The answer must consist of every line below containing "America".

Source data:

++++

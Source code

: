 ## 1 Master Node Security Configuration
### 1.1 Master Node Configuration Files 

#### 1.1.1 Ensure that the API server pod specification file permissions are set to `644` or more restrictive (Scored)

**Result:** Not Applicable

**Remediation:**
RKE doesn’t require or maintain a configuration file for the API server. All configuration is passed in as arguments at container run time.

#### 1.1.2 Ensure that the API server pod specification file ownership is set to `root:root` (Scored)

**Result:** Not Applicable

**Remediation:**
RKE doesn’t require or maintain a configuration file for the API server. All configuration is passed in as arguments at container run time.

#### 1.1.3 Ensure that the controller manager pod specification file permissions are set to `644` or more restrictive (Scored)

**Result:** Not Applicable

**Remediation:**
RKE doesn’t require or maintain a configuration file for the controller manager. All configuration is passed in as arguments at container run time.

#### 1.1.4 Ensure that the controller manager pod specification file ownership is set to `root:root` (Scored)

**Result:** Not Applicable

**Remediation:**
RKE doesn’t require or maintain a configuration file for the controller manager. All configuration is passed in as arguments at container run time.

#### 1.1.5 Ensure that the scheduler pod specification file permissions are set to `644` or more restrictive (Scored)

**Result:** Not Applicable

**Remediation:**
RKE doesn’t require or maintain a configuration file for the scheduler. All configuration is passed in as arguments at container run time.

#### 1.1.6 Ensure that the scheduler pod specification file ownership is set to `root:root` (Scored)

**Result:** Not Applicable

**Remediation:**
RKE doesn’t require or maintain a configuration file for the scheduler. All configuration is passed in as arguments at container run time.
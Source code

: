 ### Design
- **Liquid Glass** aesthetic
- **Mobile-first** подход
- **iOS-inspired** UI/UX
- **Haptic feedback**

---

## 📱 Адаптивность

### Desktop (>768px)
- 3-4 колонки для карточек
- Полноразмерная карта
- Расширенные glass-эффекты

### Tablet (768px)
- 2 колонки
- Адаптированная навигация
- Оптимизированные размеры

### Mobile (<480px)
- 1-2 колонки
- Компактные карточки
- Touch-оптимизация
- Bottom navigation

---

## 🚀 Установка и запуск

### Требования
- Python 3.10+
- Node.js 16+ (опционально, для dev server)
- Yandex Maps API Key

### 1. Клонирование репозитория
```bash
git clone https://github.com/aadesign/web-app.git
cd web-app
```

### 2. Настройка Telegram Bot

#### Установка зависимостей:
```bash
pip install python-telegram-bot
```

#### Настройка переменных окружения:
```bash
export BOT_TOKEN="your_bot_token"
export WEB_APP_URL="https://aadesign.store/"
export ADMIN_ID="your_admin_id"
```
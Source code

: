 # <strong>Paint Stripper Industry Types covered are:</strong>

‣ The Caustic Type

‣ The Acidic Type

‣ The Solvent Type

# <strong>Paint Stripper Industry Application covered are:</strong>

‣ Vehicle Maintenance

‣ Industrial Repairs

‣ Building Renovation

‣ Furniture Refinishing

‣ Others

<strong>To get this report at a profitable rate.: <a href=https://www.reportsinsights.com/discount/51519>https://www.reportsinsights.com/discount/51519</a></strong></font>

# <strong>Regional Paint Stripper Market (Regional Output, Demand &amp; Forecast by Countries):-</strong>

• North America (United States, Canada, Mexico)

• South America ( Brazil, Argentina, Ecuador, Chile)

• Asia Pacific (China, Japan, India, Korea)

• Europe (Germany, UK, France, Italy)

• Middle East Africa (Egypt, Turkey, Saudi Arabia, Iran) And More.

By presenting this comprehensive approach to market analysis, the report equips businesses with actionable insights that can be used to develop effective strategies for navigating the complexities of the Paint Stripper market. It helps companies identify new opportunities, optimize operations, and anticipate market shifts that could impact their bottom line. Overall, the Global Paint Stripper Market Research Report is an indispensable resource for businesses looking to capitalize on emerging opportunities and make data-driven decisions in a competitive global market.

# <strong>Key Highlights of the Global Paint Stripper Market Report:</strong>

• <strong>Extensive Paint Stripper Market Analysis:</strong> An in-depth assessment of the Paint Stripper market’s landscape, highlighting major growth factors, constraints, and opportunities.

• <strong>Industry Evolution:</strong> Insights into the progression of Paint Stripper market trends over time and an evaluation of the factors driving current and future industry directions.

++++

ANSWER TO THE EXERCISE:
• North America (United States, Canada, Mexico)
• South America ( Brazil, Argentina, Ecuador, Chile)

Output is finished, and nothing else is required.